La paciencia, por desgracia, no era una de las cualidades que adornaban a la bella Adalaura. Su impetuoso carácter le había traído problemas desde el colegio privado en el que sus padres la matricularon, y que fue invitada a abandonar cuando la nenita, que a la sazón contaba ocho primaveras,  mandó a seis monjas a hacer gárgaras en una sola tarde. No le había ido mucho mejor en el centro público en el que acabó su etapa escolar, y, tras pasar por todos los programas para alumnos con necesidades educativas especiales, acabó sacándose el graduado en una escuela de adultos a la que acudía, pintada como una puerta, después de cerrar la caja del supermercado en el que encontró trabajo. 
–¿Usted cree que tengo posibilidades, profe?– le preguntaba Adalaura al director de la escuela en los cambios de clase.
–Infinitas posibilidades, señorita– respondía el director, que devoraba con la mirada la delantera de la muchacha de forma muy poco docente.

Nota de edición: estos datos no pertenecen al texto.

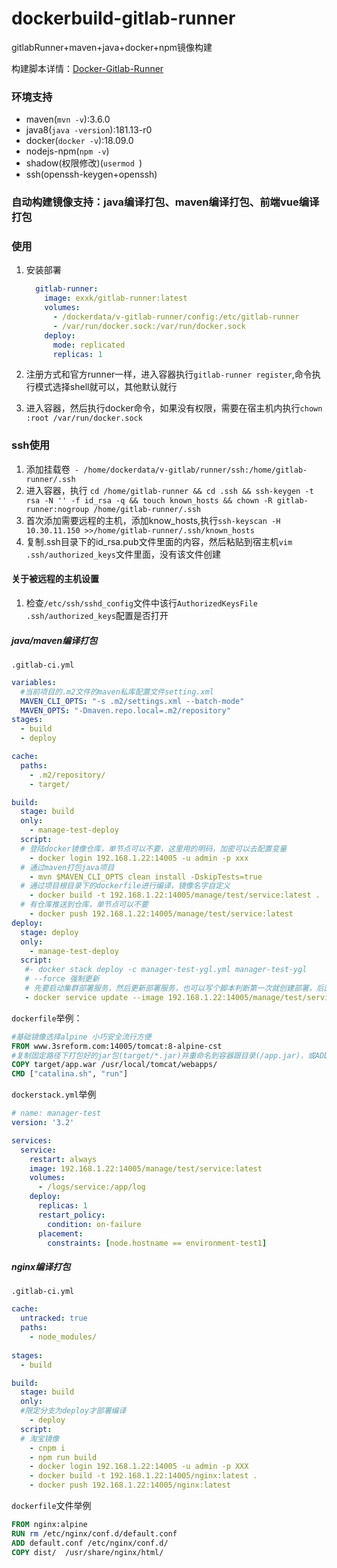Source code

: # dockerbuild-gitlab-runner
gitlabRunner+maven+java+docker+npm镜像构建

构建脚本详情：[Docker-Gitlab-Runner](http://blog.iexxk.com/2018/07/31/Docker-Gitlab-Runner/)

### 环境支持

* maven(`mvn -v`):3.6.0
* java8(`java -version`):181.13-r0
* docker(`docker -v`):18.09.0
* nodejs-npm(`npm -v`)
* shadow(权限修改)(`usermod `)
* ssh(openssh-keygen+openssh)

### 自动构建镜像支持：java编译打包、maven编译打包、前端vue编译打包

### 使用

1. 安装部署

   ```yaml
     gitlab-runner:
       image: exxk/gitlab-runner:latest
       volumes:
         - /dockerdata/v-gitlab-runner/config:/etc/gitlab-runner
         - /var/run/docker.sock:/var/run/docker.sock
       deploy:
         mode: replicated
         replicas: 1
   ```

2. 注册方式和官方runner一样，进入容器执行`gitlab-runner register`,命令执行模式选择shell就可以，其他默认就行

3. 进入容器，然后执行docker命令，如果没有权限，需要在宿主机内执行`chown :root /var/run/docker.sock`

### ssh使用
1. 添加挂载卷` - /home/dockerdata/v-gitlab/runner/ssh:/home/gitlab-runner/.ssh`
2. 进入容器，执行 `cd /home/gitlab-runner && cd .ssh && ssh-keygen -t rsa -N '' -f id_rsa -q && touch known_hosts && chown -R gitlab-runner:nogroup /home/gitlab-runner/.ssh`
3. 首次添加需要远程的主机，添加know_hosts,执行`ssh-keyscan -H 10.30.11.150 >>/home/gitlab-runner/.ssh/known_hosts`
4. 复制.ssh目录下的id_rsa.pub文件里面的内容，然后粘贴到宿主机`vim .ssh/authorized_keys`文件里面，没有该文件创建

#### 关于被远程的主机设置 
1. 检查`/etc/ssh/sshd_config`文件中该行`AuthorizedKeysFile	.ssh/authorized_keys`配置是否打开


##### java/maven编译打包

`.gitlab-ci.yml`

```yaml
variables:
  #当前项目的.m2文件的maven私库配置文件setting.xml
  MAVEN_CLI_OPTS: "-s .m2/settings.xml --batch-mode"
  MAVEN_OPTS: "-Dmaven.repo.local=.m2/repository"
stages:
  - build
  - deploy

cache:
  paths:
    - .m2/repository/
    - target/

build:
  stage: build
  only:
    - manage-test-deploy
  script:
  # 登陆docker镜像仓库，单节点可以不要，这里用的明码，加密可以去配置变量
    - docker login 192.168.1.22:14005 -u admin -p xxx
  # 通过maven打包java项目  
    - mvn $MAVEN_CLI_OPTS clean install -DskipTests=true
  # 通过项目根目录下的dockerfile进行编译，镜像名字自定义
    - docker build -t 192.168.1.22:14005/manage/test/service:latest .
  # 有仓库推送到仓库，单节点可以不要  
    - docker push 192.168.1.22:14005/manage/test/service:latest
deploy:
  stage: deploy
  only:
    - manage-test-deploy
  script:
   #- docker stack deploy -c manager-test-ygl.yml manager-test-ygl
   # --force 强制更新
   # 先要启动集群部署服务，然后更新部署服务，也可以写个脚本判断第一次就创建部署，后面就更新
   - docker service update --image 192.168.1.22:14005/manage/test/service:latest --with-registry-auth --force manager-test-service
```

`dockerfile`举例：

```dockerfile
#基础镜像选择alpine 小巧安全流行方便
FROM www.3sreform.com:14005/tomcat:8-alpine-cst
#复制固定路径下打包好的jar包(target/*.jar)并重命名到容器跟目录(/app.jar)，或ADD
COPY target/app.war /usr/local/tomcat/webapps/
CMD ["catalina.sh", "run"]
```

`dockerstack.yml`举例

```yaml
# name: manager-test
version: '3.2'

services:
  service:
    restart: always
    image: 192.168.1.22:14005/manage/test/service:latest
    volumes:
      - /logs/service:/app/log
    deploy:
      replicas: 1
      restart_policy:
        condition: on-failure
      placement:
        constraints: [node.hostname == environment-test1]
```

##### nginx编译打包

`.gitlab-ci.yml`

```yaml
cache:
  untracked: true
  paths:
    - node_modules/
    
stages:
  - build

build:
  stage: build
  only:
  #限定分支为deploy才部署编译
    - deploy
  script:
  # 淘宝镜像
    - cnpm i
    - npm run build 
    - docker login 192.168.1.22:14005 -u admin -p XXX
    - docker build -t 192.168.1.22:14005/nginx:latest .
    - docker push 192.168.1.22:14005/nginx:latest

```

`dockerfile`文件举例

```dockerfile
FROM nginx:alpine
RUN rm /etc/nginx/conf.d/default.conf
ADD default.conf /etc/nginx/conf.d/ 
COPY dist/  /usr/share/nginx/html/
```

Obtenido el título elemental, la intrépida muchacha encontró rápidamente un camino al mundo profesional: una academia de su ciudad ofrecía un cursillo de introducción a la investigación privada, y allí se matriculó Adalaura, decidida a convertirse en una Miss Marple con extensiones. Por desgracia, a los pocos días comprobó que más le valía investigar qué había sido del dinero de su matrícula, porque la calidad de la enseñanza era nefasta, y cuando se presentó en las oficinas reclamando la correspondiente devolución, garantizada por contrato, a la secretaria le dio tal ataque de risa que se le saltaron tres empastes y los puntos de una cesárea reciente. De manera que Adalaura dio por perdidos sus ahorros y decidió sacar partido de lo único positivo que tenía el plan de estudios: las prácticas en una agencia de detectives. Y como la muchacha era dispuesta y esforzada, sus prácticas resultaron altamente satisfactorias para todos los miembros de la agencia, con lo que Adalaura se encontró en posesión de un título oficial que no servía oficialmente para nada, pero que le dio los ánimos que necesitaba para intentar establecerse por su cuenta.